AnthroTools: Some custom tools for anthropology

Documented in ConsensusPipeline

#' ConsensusPipeline
#'
#' This is the main function to use when trying to do consensus analysis on a selection of survey data. This function pretty much streamlines all the consensus analysis functions currently contained in the package into one function.
#' 
#' This method takes a set of survey results, along with a number representing the number of possible answers to each question. It calculates the correlation between different people's answers, corrects for random chance, estimates each individual's expertise, and then determines the most likely answer for each question.
#' @param SurveyResults These are your survey results, written as a data frame. Rows are expected to represent participants, columns to represent individual questions. Each cell contains a particular individuals answer to a particular question- currently coded as a number (it is assumed questions are multiple choice).
#' @param numQ Currently this is a single number representing the number of possible answers to each question (hence for a true/false question, enter "2", for a multiple-choice, "4" perhaps, depending on the number of options).
#' @param safetyOverride This function has a variety of checks designed to catch apparent paradoxes in the data. Setting the safetyOveride to true will override these safety checks. WARNING: It is almost definitely unwise to mess with this parameter. It exists only for use when simulating LARGE numbers of surveys (where inevitably one of the million surveys will, by chance, violate some assumption or another). Please do not use when dealing with your data.
#' @param ComreyFactorCheck This function Originally compared the largest two Comrey factors to determine if the ratio was greater then 3 (a standard rule of thumb in the literature). Further testing has suggested this can at times be a somewhat misleading metric, and thus the function no longer does this by default, but will if this parameter is set to TRUE.
#' @return 
#' This function returns a list with four components.

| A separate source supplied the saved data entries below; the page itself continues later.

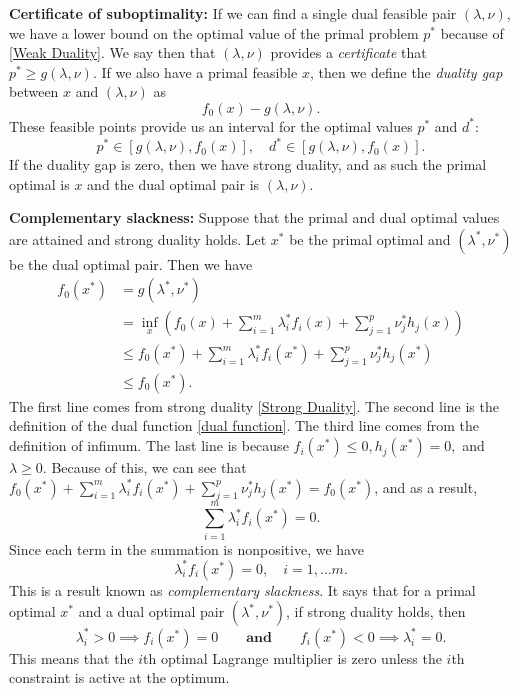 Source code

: 	\textbf{Certificate of suboptimality:} If we can find a single dual feasible pair $(\lambda, \nu)$, we have a lower bound on the optimal value of the primal problem $p^*$ because of \eqref{Weak Duality}. We say then that $(\lambda, \nu)$ provides a \emph{certificate} that $p^* \geq g(\lambda, \nu)$. If we also have a primal feasible $x$, then we define the \emph{duality gap} between $x$ and $(\lambda, \nu)$ as
	$$
		f_0 (x) - g(\lambda, \nu).
	$$	
	These feasible points provide us an interval for the optimal values $p^*$ and $d^*$:
	$$
		p^* \in [g(\lambda, \nu), f_0 (x)], \quad d^* \in [g(\lambda, \nu), f_0 (x)].
	$$
	If the duality gap is zero, then we have strong duality, and as such the primal optimal is $x$ and the dual optimal pair is $(\lambda, \nu)$. 
	
	\textbf{Complementary slackness:} Suppose that the primal and dual optimal values are attained and strong duality holds. Let $x^*$ be the primal optimal and $(\lambda^*, \nu^*)$ be the dual optimal pair. Then we have 
	$$
	\begin{aligned}
		f_0 (x^*) &= g(\lambda^*, \nu^*)\\
		&= \inf_{x} \left( f_0 (x) + \sum_{i=1}^{m} \lambda_i^* f_i (x) + \sum_{j = 1}^{p} \nu_j^* h_j (x) \right)\\
		& \leq f_0 (x^*) + \sum_{i=1}^{m} \lambda_i^* f_i (x^*) + \sum_{j = 1}^{p} \nu_j^* h_j (x^*)\\
		& \leq f_0 (x^*).
	\end{aligned}
	$$
	The first line comes from strong duality \eqref{Strong Duality}. The second line is the definition of the dual function \eqref{dual function}. The third line comes from the definition of infimum. The last line is because $f_i (x^*) \leq 0, h_j (x^*) = 0, $ and $\lambda \geq  0$. Because of this, we can see that $f_0 (x^*) + \sum_{i=1}^{m} \lambda_i^* f_i (x^*) + \sum_{j = 1}^{p} \nu_j^* h_j (x^*) = f_0 (x^*)$, and as a result,
	$$
		\sum_{i=1}^{m} \lambda_i^* f_i (x^*) = 0.
	$$
	Since each term in the summation is nonpositive, we have
	\begin{equation} \label{Complementary Slackness}
		\lambda_i^* f_i (x^*) = 0, \quad i = 1, \dots m.
	\end{equation}
	This is a result known as \emph{complementary slackness}. It says that for a primal optimal $x^*$ and a dual optimal pair $(\lambda^*, \nu^*)$, if strong duality holds, then 
	$$
		\lambda_i^* > 0 \implies f_i (x^*) = 0 \qquad \textbf{and} \qquad f_i (x^*) < 0 \implies \lambda_i^* = 0. 
	$$
	This means that the $i$th optimal Lagrange multiplier is zero unless the $i$th constraint is active at the optimum.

#' \item{Answers}{A list of the function's estimated answers for each question.}
#' \item{Competence}{The estimated competence for each individual (the probability that they would KNOW the answer to some future question).} 
#' \item{origCompetence}{The competence originally calculated (before the pipeline force it into the [0,1] range).}
#' \item{TestScore}{The supposed test score of each individual, assuming the answer key determined by the method}
#' \item{Probs}{The probability that each answer is correct for a given question ASSUMING that the method has correctly determined each individuals competence. 

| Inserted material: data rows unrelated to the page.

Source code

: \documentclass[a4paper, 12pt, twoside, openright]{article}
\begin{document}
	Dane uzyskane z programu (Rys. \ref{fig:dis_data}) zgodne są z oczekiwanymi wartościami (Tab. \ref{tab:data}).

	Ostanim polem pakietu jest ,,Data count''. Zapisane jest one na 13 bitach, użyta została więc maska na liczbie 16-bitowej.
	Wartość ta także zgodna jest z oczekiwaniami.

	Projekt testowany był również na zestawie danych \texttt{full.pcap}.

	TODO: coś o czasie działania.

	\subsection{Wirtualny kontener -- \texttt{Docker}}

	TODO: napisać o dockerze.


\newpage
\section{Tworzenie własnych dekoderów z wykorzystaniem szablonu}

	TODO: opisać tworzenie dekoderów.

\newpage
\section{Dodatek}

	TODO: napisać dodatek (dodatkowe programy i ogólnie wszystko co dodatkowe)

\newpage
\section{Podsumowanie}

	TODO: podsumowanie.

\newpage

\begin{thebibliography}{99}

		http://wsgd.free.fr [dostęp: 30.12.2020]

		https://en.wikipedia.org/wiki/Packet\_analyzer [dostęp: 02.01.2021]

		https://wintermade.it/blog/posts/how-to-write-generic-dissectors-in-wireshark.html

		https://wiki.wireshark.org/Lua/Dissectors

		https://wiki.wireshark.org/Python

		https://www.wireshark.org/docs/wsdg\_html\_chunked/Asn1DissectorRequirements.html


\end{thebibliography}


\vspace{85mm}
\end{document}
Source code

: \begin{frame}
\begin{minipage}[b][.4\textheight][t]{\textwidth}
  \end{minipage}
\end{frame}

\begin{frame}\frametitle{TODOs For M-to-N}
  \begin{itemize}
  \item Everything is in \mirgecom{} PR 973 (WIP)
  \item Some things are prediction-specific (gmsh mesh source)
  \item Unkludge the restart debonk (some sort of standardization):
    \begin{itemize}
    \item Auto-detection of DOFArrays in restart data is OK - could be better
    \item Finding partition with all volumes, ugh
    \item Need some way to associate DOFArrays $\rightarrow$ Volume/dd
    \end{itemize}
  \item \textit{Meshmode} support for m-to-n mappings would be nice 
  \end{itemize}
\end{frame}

#'           Given how Competence is calculated, (from the model) it may be reckless to take this "probability" too seriously.}
#' \item{reportback}{A string containing some report back information (number of negative competencies, ratio of factor magnitudes). For explaination of use of factor magnitudes rather than Eigenvalues, see \code{\link{ConsensusCaveats}}.}
#' \item{reportNumbers}{A vector containing the numbers contained in reportback, in case you need to do some sort of statistical analysis them. Numbers given in same order as reportback.}
#' @note If you wish to stress test this function or determine the expected variance using a large number of simulations, use \code{\link{ConsensusStressTest}}. For a discussion of the limitations of the methods, and potential pitfalls of the programme, examine \code{\link{ConsensusCaveats}}.
#' @keywords Consensus
#' @export
#' @examples
#' FakeData<- GenerateConsensusData(16,16,4)
#' Survey <- FakeData$Survey
#' ConsensusResult <- ConsensusPipeline(Survey,4)

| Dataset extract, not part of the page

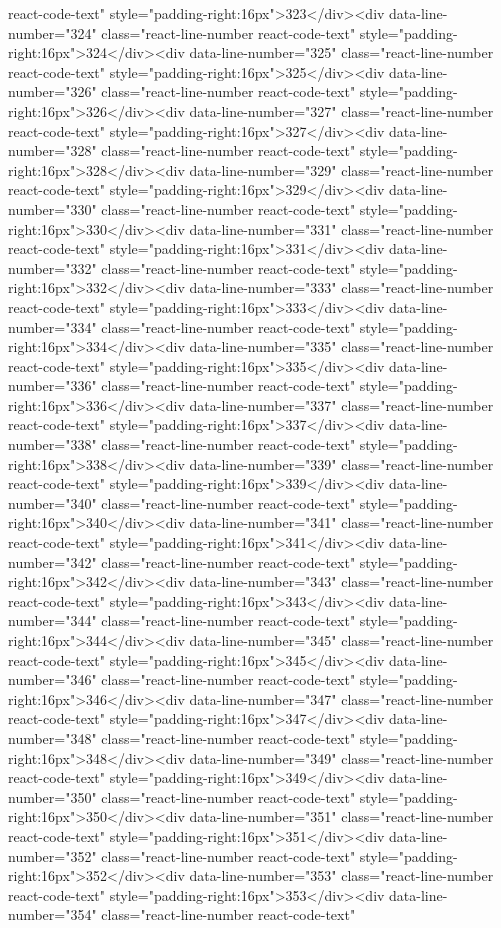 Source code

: {{{{{{{react-code-text" style="padding-right:16px">323</div><div data-line-number="324" class="react-line-number react-code-text" style="padding-right:16px">324</div><div data-line-number="325" class="react-line-number react-code-text" style="padding-right:16px">325</div><div data-line-number="326" class="react-line-number react-code-text" style="padding-right:16px">326</div><div data-line-number="327" class="react-line-number react-code-text" style="padding-right:16px">327</div><div data-line-number="328" class="react-line-number react-code-text" style="padding-right:16px">328</div><div data-line-number="329" class="react-line-number react-code-text" style="padding-right:16px">329</div><div data-line-number="330" class="react-line-number react-code-text" style="padding-right:16px">330</div><div data-line-number="331" class="react-line-number react-code-text" style="padding-right:16px">331</div><div data-line-number="332" class="react-line-number react-code-text" style="padding-right:16px">332</div><div data-line-number="333" class="react-line-number react-code-text" style="padding-right:16px">333</div><div data-line-number="334" class="react-line-number react-code-text" style="padding-right:16px">334</div><div data-line-number="335" class="react-line-number react-code-text" style="padding-right:16px">335</div><div data-line-number="336" class="react-line-number react-code-text" style="padding-right:16px">336</div><div data-line-number="337" class="react-line-number react-code-text" style="padding-right:16px">337</div><div data-line-number="338" class="react-line-number react-code-text" style="padding-right:16px">338</div><div data-line-number="339" class="react-line-number react-code-text" style="padding-right:16px">339</div><div data-line-number="340" class="react-line-number react-code-text" style="padding-right:16px">340</div><div data-line-number="341" class="react-line-number react-code-text" style="padding-right:16px">341</div><div data-line-number="342" class="react-line-number react-code-text" style="padding-right:16px">342</div><div data-line-number="343" class="react-line-number react-code-text" style="padding-right:16px">343</div><div data-line-number="344" class="react-line-number react-code-text" style="padding-right:16px">344</div><div data-line-number="345" class="react-line-number react-code-text" style="padding-right:16px">345</div><div data-line-number="346" class="react-line-number react-code-text" style="padding-right:16px">346</div><div data-line-number="347" class="react-line-number react-code-text" style="padding-right:16px">347</div><div data-line-number="348" class="react-line-number react-code-text" style="padding-right:16px">348</div><div data-line-number="349" class="react-line-number react-code-text" style="padding-right:16px">349</div><div data-line-number="350" class="react-line-number react-code-text" style="padding-right:16px">350</div><div data-line-number="351" class="react-line-number react-code-text" style="padding-right:16px">351</div><div data-line-number="352" class="react-line-number react-code-text" style="padding-right:16px">352</div><div data-line-number="353" class="react-line-number react-code-text" style="padding-right:16px">353</div><div data-line-number="354" class="react-line-number react-code-text" }}}}}}}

#' ConsensusResult$Answers
#' FakeData$Answers
#' 
#' @references 
#' \itemize{
#' \item Oravecz, Z., Vandekerckhove, J., & Batchelder, W. H. (2014). Bayesian Cultural Consensus Theory. Field Methods, 1525822X13520280. http://doi.org/10.1177/1525822X1352028
#' \item Romney, A. K., Weller, S. C., & Batchelder, W. H. (1986). Culture as Consensus: A Theory of Culture and Informant Accuracy. American Anthropologist, 88(2), 313-338.
#' }
#' 
#' @author Alastair Jamieson Lane. <aja107@@math.ubc.ca>
#' @author Benjamin Grant Purzycki. <bgpurzycki@@cas.au.dk>
#' @note This function (and library) could probably use some additional features. If there are particular features you would like to see added, please email Jamieson-Lane, and he will see about adding them.
#' 
ConsensusPipeline <-
function(SurveyResults,numQ,safetyOverride=FALSE,ComreyFactorCheck=FALSE){
  M<-MakeDiscountedAgreementMatrix(SurveyResults,numQ)  
  ComResult<-ComreySolve(M)
  Competence<-ComResult$main
  
  
  if(all(Competence==-2) ){
    if(safetyOverride){
      warning(paste("Comrey Solver failed to find ANY valid Competence vector. We don't know why, but this is probably very bad. You should almost certainly ignore all results now given. Please turn the Safety override back off. Using uniform competence as default, you monster."  ))
      Competence=rep(0.5,nrow(SurveyResults))
    }else{
      stop(paste("Comrey Solver failed to find ANY valid competence vector. We don't know why. Function Aborting."  ))      
    }
  }
  
  
  origCompetence<-Competence
        
  if( sum(Competence>=1)>1 && nrow(unique(SurveyResults[Competence>=1,]))>1){        
    if(safetyOverride){
      warning(paste("Somehow we calculate multiple individuals with competence over 1... and they disagree. Reducing there competence to reasonable levels, but seriously, you shouldn't be using the safety override."  ))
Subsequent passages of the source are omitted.